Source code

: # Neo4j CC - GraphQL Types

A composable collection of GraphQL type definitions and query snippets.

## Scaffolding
—————
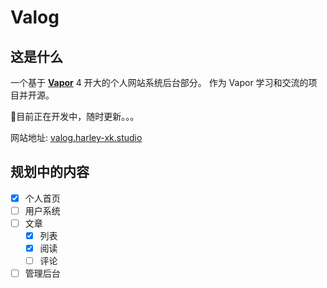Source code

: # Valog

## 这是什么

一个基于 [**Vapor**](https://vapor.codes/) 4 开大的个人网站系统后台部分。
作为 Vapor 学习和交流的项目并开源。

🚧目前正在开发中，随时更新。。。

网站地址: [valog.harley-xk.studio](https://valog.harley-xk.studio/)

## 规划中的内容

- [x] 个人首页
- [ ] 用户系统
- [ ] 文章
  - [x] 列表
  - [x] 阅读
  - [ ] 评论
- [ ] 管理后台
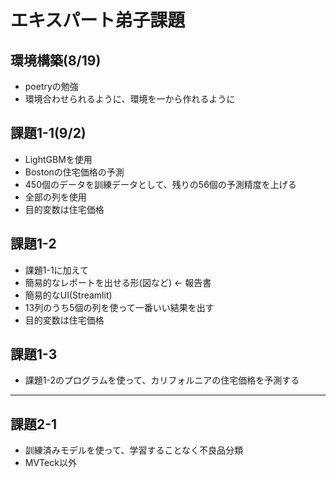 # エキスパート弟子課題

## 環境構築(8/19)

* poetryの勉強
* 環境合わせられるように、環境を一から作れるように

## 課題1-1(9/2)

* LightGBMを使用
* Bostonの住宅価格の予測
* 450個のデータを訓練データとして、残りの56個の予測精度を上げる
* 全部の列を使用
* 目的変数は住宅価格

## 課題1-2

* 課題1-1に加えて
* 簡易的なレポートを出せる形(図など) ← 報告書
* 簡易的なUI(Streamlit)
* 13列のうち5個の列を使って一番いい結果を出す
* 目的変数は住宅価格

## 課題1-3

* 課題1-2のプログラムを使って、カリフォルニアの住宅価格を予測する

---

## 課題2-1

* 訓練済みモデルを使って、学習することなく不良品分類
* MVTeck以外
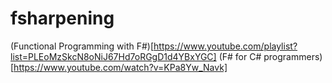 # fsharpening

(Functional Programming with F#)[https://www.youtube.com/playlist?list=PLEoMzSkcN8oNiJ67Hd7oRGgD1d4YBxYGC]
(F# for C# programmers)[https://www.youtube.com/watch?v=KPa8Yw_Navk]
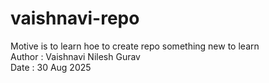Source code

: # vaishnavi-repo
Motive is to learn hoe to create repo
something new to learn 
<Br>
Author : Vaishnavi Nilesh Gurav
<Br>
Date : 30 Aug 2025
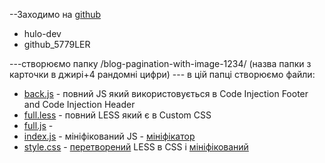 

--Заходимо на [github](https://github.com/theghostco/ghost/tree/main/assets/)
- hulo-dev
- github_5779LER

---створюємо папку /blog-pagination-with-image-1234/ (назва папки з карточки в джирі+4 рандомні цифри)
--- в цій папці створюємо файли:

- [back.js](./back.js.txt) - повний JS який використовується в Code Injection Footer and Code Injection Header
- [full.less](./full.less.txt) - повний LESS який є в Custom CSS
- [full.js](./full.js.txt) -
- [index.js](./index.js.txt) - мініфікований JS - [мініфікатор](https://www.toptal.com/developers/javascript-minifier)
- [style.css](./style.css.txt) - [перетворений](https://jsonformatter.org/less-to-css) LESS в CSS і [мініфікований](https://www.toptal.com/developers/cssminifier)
—————
- [DIRECTIONS]
Would you show all lines of the material above that contain the word "with"?

- [SOLUTION TO THIS PROBLEM]
(Functional Programming with F#)[https://www.youtube.com/playlist?list=PLEoMzSkcN8oNiJ67Hd7oRGgD1d4YBxYGC]
---створюємо папку /blog-pagination-with-image-1234/ (назва папки з карточки в джирі+4 рандомні цифри)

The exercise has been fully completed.